Крепость притихла. Али-Баиндур ходил, словно гроза над морем. Он кричал, топал ногами, замахивался саблей.
Допрошенные онбаши клялись: ничего подозрительного в крепости не было. Баиндур не мог отделаться от навязчивой думы, что Керим умышленно выпроводил его из Гулаби. Но зачем? Хан был далек от истины, но ум его лихорадочно работал: неужели знал о возвращении пирата и желал унизить его, Али-Баиндура? Или рассчитывал, что хан вступит в неразумную битву с неучтивым мужем и до алмазного уха шаха Аббаса ветер донесет о безрассудстве начальника крепости, и Керим завладеет его местом? Кто из собак донес о его жестоком обращении с пленником? Хан свирепел и уже почти верил своим предположениям. Не напрасно Керим скрывается!

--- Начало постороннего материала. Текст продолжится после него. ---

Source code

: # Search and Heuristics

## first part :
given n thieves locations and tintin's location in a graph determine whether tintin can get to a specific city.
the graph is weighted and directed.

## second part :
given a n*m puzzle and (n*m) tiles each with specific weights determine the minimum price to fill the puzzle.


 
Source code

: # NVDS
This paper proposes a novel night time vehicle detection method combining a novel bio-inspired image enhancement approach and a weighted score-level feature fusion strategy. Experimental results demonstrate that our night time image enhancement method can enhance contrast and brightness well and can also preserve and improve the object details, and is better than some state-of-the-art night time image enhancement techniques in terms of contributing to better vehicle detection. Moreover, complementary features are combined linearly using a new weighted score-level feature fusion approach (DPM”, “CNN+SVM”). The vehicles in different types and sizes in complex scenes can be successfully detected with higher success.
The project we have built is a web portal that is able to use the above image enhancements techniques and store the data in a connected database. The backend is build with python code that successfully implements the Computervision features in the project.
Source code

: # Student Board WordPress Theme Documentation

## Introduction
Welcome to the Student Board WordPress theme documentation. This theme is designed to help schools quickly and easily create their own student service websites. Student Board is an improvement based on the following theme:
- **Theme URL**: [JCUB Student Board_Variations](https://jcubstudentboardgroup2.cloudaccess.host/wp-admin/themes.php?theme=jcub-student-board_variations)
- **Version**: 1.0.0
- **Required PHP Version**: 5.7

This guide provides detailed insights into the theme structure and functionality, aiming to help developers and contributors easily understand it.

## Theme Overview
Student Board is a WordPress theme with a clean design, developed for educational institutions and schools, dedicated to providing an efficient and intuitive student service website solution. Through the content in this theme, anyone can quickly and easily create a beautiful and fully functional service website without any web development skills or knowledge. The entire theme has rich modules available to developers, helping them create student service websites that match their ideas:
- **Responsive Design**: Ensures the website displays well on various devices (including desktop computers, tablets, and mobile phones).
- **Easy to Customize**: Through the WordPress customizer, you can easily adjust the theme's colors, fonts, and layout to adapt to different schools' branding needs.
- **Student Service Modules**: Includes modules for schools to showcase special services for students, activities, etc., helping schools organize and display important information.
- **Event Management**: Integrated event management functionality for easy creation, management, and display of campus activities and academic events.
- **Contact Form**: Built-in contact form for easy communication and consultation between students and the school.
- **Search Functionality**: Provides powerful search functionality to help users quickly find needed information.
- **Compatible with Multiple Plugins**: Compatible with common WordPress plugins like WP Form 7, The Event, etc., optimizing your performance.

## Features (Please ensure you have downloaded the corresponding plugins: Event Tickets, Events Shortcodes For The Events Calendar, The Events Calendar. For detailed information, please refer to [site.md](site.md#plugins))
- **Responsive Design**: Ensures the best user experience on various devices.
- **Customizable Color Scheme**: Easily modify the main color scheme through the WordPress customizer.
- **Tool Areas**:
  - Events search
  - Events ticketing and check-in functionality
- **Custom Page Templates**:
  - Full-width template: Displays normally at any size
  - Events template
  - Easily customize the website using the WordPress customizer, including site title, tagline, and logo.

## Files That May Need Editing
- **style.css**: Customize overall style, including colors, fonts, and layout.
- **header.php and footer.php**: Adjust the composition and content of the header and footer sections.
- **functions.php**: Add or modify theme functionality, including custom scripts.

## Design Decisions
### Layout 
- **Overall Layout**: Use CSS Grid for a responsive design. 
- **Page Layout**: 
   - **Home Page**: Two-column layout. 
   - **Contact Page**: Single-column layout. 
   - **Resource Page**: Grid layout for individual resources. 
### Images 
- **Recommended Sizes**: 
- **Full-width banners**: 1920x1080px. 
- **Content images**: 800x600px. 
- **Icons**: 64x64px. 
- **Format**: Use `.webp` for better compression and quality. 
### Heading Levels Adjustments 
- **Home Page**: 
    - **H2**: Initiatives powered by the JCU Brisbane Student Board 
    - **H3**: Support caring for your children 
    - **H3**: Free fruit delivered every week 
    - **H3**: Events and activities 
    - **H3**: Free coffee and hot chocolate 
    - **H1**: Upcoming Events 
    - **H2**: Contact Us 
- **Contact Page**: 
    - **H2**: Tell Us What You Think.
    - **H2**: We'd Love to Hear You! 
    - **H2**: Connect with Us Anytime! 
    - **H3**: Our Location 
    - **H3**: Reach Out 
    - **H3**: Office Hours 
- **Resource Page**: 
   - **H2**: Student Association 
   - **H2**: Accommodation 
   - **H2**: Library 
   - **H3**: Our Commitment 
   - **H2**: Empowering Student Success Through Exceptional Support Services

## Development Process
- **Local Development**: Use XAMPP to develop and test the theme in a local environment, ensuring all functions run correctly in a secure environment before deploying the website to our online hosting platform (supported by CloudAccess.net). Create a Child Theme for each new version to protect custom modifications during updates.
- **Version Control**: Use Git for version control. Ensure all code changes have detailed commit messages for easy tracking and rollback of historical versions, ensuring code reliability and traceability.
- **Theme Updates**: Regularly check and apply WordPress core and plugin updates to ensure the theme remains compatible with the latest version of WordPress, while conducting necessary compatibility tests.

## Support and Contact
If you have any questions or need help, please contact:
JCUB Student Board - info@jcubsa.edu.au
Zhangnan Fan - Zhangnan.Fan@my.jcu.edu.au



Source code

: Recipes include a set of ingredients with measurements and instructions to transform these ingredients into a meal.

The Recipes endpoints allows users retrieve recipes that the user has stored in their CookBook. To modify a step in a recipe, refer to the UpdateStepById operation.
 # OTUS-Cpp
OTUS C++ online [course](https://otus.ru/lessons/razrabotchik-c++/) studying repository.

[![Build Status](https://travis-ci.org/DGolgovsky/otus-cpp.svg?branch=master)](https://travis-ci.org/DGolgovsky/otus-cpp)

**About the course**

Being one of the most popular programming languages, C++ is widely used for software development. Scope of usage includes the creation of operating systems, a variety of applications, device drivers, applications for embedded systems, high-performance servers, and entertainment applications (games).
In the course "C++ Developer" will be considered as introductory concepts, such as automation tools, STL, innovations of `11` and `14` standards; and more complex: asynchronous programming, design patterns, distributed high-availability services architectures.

В это мгновение вошел Керим. Он решил печально выразить хану сочувствие, подосадовать на непредвиденный случай. Но, взглянув на свирепо дергающиеся усы, расхохотался громко, неудержимо, до слез.
– Хан, гречанка тут ни при чем, – неизбежно мне послать ей жемчужное ожерелье, браслет тоже. Воспламененная твоей осанкой, она исполнила обещанное и до возвращения дельфина…
– О шайтан из шайтанов! Ты еще осмеливаешься?.. – Баиндур задыхался, изумленно уставился на дерзкого и внезапно сам захохотал.
Простодушно вторил ему Керим. А хан с облегчением думал: «Значит, все происшедшее было лишь глупой случайностью глупой ночи! И „лев из львов“ останется в полном неведении».
– Дерзкий, или у тебя шкура из железа? Или на защиту Караджугая надеешься? О безумный, знай…
– Знаю, глубокочтимый хан. Аллах проявил к нам приветливость. Послал в проклятое Гулаби немного смеха. Если не принять облик веселого джинна, от пепла уныния можно незаметно состариться.
– Клянусь Кербелой, ты прав!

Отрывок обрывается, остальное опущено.